(TASK GOAL) Below are the records; copy every line in them that holds the string "followed".

=======

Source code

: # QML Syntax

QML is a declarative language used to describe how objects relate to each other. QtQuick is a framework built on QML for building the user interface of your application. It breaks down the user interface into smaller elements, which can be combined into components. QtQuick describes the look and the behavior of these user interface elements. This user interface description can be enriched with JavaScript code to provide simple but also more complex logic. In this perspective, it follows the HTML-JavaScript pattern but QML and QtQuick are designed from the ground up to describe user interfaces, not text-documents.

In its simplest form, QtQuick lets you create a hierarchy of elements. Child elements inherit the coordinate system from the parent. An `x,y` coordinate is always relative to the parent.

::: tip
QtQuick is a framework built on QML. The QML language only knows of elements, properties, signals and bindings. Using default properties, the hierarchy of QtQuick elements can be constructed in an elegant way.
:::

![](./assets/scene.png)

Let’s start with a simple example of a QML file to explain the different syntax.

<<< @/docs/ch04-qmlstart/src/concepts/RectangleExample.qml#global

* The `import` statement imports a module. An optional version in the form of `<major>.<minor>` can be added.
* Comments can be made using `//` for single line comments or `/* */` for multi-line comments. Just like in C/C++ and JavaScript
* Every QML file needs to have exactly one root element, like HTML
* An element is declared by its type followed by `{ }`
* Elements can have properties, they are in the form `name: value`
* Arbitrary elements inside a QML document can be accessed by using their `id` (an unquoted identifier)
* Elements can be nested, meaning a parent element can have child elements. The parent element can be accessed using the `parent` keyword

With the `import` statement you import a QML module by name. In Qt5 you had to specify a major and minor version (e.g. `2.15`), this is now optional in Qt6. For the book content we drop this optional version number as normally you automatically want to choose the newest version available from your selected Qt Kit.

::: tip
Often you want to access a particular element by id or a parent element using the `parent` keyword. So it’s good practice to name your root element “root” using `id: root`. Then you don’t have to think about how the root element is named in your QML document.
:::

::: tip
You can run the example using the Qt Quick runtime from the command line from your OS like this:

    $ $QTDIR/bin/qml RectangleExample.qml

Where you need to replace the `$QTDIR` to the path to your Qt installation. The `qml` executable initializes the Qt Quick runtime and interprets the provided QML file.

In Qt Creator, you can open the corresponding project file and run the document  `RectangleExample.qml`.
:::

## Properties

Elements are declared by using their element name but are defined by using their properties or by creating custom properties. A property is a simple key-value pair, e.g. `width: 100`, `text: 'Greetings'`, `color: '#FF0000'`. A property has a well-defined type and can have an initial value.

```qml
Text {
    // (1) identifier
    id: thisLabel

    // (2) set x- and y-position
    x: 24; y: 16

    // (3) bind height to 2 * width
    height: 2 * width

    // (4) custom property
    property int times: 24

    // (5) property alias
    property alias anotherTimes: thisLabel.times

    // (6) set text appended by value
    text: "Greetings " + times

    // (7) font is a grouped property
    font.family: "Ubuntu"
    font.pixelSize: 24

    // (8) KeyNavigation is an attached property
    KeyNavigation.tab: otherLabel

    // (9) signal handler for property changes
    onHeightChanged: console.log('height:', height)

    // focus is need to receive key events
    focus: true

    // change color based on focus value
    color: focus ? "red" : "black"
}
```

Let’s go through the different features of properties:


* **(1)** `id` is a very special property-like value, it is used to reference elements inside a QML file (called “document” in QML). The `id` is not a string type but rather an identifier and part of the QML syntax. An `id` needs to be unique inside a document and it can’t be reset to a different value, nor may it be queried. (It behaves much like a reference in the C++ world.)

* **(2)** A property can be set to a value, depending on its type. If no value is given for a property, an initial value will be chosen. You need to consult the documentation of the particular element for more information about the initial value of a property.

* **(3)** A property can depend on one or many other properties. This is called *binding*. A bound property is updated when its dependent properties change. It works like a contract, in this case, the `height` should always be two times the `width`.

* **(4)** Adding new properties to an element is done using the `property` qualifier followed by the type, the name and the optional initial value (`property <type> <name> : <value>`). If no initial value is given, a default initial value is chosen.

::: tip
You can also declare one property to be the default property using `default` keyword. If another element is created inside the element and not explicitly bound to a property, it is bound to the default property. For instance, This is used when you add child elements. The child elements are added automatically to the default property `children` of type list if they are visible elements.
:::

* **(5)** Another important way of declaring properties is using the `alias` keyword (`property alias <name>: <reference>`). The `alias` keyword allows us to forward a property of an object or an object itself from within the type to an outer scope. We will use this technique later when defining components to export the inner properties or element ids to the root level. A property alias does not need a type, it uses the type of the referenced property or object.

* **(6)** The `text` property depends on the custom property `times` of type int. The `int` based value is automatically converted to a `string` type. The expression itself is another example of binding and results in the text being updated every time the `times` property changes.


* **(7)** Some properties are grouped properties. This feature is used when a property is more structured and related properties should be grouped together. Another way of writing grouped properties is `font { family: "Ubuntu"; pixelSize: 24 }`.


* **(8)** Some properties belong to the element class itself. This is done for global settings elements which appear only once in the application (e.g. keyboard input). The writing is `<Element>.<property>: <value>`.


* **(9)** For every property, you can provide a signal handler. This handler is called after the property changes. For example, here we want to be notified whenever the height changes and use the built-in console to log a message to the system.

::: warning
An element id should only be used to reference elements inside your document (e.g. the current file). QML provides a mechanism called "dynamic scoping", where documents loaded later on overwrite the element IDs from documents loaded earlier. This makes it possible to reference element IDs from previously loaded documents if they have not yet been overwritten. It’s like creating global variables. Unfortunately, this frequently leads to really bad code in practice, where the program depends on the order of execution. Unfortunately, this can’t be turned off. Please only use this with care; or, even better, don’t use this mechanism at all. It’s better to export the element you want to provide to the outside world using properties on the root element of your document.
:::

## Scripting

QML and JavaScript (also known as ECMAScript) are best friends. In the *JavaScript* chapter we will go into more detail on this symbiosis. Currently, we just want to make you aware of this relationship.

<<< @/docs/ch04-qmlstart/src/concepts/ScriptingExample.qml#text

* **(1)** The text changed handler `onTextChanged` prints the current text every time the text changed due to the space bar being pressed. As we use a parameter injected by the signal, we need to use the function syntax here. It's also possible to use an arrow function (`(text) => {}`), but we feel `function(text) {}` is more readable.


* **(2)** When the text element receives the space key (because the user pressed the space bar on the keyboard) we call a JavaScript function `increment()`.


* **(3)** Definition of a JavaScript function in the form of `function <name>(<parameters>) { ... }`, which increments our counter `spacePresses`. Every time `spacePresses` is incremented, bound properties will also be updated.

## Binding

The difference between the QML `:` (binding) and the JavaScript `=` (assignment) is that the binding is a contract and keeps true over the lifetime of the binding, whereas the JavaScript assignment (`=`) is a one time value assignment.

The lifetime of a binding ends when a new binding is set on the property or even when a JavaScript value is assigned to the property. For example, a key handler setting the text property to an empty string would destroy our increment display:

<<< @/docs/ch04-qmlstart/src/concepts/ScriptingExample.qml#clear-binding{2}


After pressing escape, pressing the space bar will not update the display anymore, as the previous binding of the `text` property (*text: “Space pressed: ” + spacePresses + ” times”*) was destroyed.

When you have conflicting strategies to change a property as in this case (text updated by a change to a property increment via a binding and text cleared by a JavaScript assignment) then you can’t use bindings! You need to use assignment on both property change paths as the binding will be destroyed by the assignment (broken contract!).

=======

(ANSWER SECTION)
* An element is declared by its type followed by `{ }`
* **(4)** Adding new properties to an element is done using the `property` qualifier followed by the type, the name and the optional initial value (`property <type> <name> : <value>`). If no initial value is given, a default initial value is chosen.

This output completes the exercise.